At this point of the year, it makes sense. The World Cup has finished, the club season is a month away and there's nothing else to talk about. In the old days, newspapers would fill their pages with other sports, but football has become all-consuming, and fans demand constant information -- seemingly regardless of whether it's actually true. Once, the offseason meant no football stories: you'd load up Ceefax and discover nothing was happening. These days, football never stops.
Which is fine -- people clearly like transfer speculation and get excited about the stories. The problem, though, comes when it gets in the way of the actual football, and this has become a particular issue over the first fortnight of the Premier League campaign.
The transfer window shuts a couple of weeks after the start of the Premier League season, which means the first three matches are played with half-finished sides and players often in limbo between two clubs.
Managers are concentrating more on recruitment than the actual matches; last season, when Arsenal defeated Tottenham 1-0 in an entertaining north London derby, the real story was the imminent signing of Mesut Ozil. Meanwhile, Chelsea fans serenaded Wayne Rooney with chants of "we'll see you next week" when their club played Manchester united amid rumours that the England striker would be sold to Stamford Bridge.
There is sometimes a bizarre situation where players' performances in these early matches are understood in relation to their transfer situation. Was player X playing poorly because he wanted a transfer to team Y? Players used to transfer teams in order to play games. Now, it seems like we're meant to think they play matches in order to transfer teams.
This is a particularly big problem in the Premier league. Traditionally, England's top division started in mid-August, whereas southern European leagues like Spain and Italy usually kicked off in early September. There's been a slight convergence between the two, but the transfer window closes at the start of September, which causes a problem for the Premier League.
Summer transfer window roundup
- Premier League: Team-by-team ins and outs
- Transfer Centre: All the done deals
- Marcotti: Mind-boggling transfers
- Delaney: What did we learn on deadline day?
- Horncastle: European transfer grades
- Smith: Transfers more important than the game?
- Macintosh: We worship goals, not balance sheets
There's no obvious solution. Premier League clubs would put themselves at a disadvantage if their transfer window closed earlier than in other major European leagues, so there's nothing to be gained by bringing deadline day forward. A couple of years ago, they asked the other European leagues to consider bringing forward deadline day across the continent but, again, the other leagues didn't have anything to gain by restricting themselves.

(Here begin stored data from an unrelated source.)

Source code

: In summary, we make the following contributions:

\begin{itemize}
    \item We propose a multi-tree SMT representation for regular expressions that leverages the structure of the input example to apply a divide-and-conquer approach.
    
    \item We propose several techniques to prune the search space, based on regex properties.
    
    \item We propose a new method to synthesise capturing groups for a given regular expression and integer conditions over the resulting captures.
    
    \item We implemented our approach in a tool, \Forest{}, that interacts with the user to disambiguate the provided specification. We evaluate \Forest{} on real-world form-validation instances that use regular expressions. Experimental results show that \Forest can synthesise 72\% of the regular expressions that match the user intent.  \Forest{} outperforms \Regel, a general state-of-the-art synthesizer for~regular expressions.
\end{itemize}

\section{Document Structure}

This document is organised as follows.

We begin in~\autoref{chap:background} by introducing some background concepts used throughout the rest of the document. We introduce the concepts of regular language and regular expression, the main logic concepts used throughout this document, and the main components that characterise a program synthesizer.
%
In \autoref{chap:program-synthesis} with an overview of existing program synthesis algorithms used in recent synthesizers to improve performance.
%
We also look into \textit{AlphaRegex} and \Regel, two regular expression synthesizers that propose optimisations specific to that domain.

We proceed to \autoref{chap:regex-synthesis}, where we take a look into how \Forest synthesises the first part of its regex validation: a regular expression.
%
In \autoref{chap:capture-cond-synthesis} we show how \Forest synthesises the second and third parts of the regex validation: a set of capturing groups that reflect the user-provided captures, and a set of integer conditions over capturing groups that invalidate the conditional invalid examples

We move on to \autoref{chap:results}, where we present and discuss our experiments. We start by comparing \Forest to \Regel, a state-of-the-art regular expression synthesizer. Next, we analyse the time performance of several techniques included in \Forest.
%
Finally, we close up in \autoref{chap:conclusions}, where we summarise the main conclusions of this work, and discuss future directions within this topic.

The only solution is to push back the season and play the first round of matches in early September. This would be controversial in England, though, as mid-August has always been the usual start date, and people like late summer football. Besides, it would be another example of matches playing second fiddle to transfers.

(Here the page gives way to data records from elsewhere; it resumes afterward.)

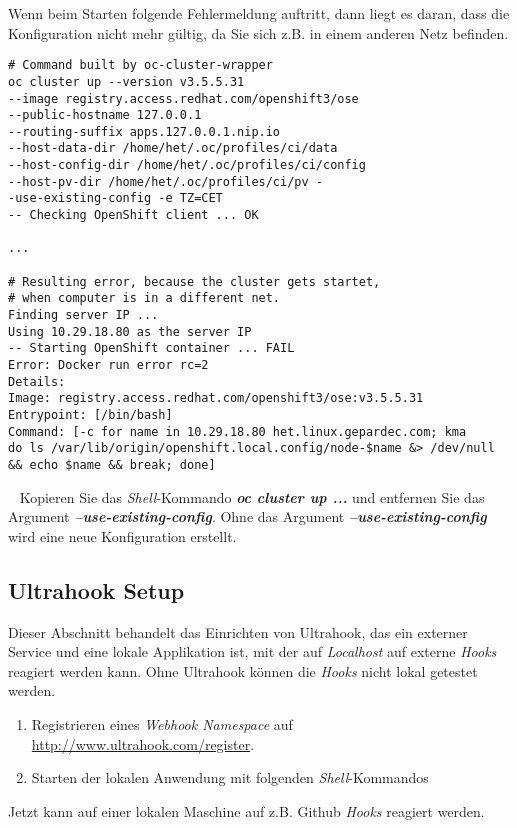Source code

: Wenn beim Starten folgende Fehlermeldung auftritt, dann liegt es daran, dass die Konfiguration nicht mehr gültig, da Sie sich z.B. in einem anderen Netz befinden.
\begin{verbatim}
# Command built by oc-cluster-wrapper
oc cluster up --version v3.5.5.31 
--image registry.access.redhat.com/openshift3/ose 
--public-hostname 127.0.0.1 
--routing-suffix apps.127.0.0.1.nip.io 
--host-data-dir /home/het/.oc/profiles/ci/data 
--host-config-dir /home/het/.oc/profiles/ci/config 
--host-pv-dir /home/het/.oc/profiles/ci/pv -
-use-existing-config -e TZ=CET                                                                                                 
-- Checking OpenShift client ... OK   

...

# Resulting error, because the cluster gets startet, 
# when computer is in a different net.
Finding server IP ... 
Using 10.29.18.80 as the server IP
-- Starting OpenShift container ... FAIL
Error: Docker run error rc=2
Details:
Image: registry.access.redhat.com/openshift3/ose:v3.5.5.31
Entrypoint: [/bin/bash]
Command: [-c for name in 10.29.18.80 het.linux.gepardec.com; kma
do ls /var/lib/origin/openshift.local.config/node-$name &> /dev/null 
&& echo $name && break; done]
\end{verbatim}
\ \newline
Kopieren Sie das \emph{Shell}-Kommando \textbf{\emph{oc cluster up ...}} und entfernen Sie das Argument \textbf{\emph{--use-existing-config}}. Ohne das Argument \textbf{\emph{--use-existing-config}} wird eine neue Konfiguration erstellt.

\subsection{Ultrahook Setup}
Dieser Abschnitt behandelt das Einrichten von Ultrahook, das ein externer Service und eine lokale Applikation ist, mit der auf \emph{Localhost} auf externe \emph{Hooks} reagiert werden kann. Ohne Ultrahook können die \emph{Hooks} nicht lokal getestet werden.

\begin{enumerate}
	\item Registrieren eines \emph{Webhook Namespace} auf \url{http://www.ultrahook.com/register}.
	\item Starten der lokalen Anwendung mit folgenden \emph{Shell}-Kommandos\\
\end{enumerate}
Jetzt kann auf einer lokalen Maschine auf z.B. Github \emph{Hooks} reagiert werden.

It seems a preferable situation, however, considering the uncertainty at the start of each season. The first three weeks of the Premier League never seem "real," and then the transfer deadline is usually followed by an international break. When does the season actually start? Realistically, in mid-September and yet, often, some teams already have nine points on the board.
Last season was also a good example of how the transfer window can wreak havoc with the matches. Arsenal were attempting to sign Newcastle United's Yohan Cabaye, and made a bid shortly before his club played Manchester City. The Frenchman became unsettled and eventually pulled out of the game, leaving Alan Pardew furious that Arsenal didn't wait until the morning after the game to submit their bid.

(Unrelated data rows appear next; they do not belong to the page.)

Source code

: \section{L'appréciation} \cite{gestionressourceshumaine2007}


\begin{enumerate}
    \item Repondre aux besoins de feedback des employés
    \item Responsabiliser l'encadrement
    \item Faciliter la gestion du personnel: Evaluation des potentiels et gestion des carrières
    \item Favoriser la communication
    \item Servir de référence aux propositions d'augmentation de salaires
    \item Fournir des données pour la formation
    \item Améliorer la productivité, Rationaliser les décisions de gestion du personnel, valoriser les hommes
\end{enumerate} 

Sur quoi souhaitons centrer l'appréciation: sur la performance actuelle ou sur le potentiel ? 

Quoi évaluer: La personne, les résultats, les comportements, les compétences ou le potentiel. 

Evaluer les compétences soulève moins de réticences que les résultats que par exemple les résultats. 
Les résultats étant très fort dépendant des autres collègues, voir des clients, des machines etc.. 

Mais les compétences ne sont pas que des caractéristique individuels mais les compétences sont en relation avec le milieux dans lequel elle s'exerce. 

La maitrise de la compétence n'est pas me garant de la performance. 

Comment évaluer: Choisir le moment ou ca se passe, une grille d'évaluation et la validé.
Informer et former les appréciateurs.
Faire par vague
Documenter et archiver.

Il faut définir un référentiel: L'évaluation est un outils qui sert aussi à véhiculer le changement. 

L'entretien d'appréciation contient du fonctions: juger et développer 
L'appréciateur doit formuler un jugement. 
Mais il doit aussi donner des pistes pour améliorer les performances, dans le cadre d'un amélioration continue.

"Why [Arsenal] couldn't do us the respect and the honour of waiting until Tuesday evening is beyond me," he fumed. "It is pretty obvious that I am upset about it. You prepare for three days with a player of that talent, and that was taken away from us ... it had a huge bearing on the result as well."
Pardew also addressed the problem with the transfer window shutting after the start of the campaign: "There is a question about the window being closed before we kick off the Premier League season," he said. "After the summer we have had, the situations we have had, with Wayne Rooney as well, it is definitely something they need to put under the microscope again."
It has become impossible to have a proper look at the Premier League teams before the start of the campaign. Remember all the fascinating, engaging, in-depth previews of the 32 World Cup sides? That simply isn't possible ahead of the new Premier League campaign -- there's no time to take stock, no pause for reflection.
As outlined earlier, the only real solution is delaying the Premier League by a couple of weeks, although this would make that early international break even more poorly timed. It would also make it difficult to fit in 38 league games and two cup competitions before May, perhaps leading to the knock-on effect of a demand to reduce the number of matches, which could actually be helpful in a variety of ways.
That remains unlikely, though, and so the Premier League will again be in a period of flux for the first three weeks. You wouldn't eat your dinner before you've finished cooking it or start driving a car before everyone has got inside, but Premier League teams are playing matches before their team has been properly assembled. Sadly, it's tough to take the first couple of weeks seriously.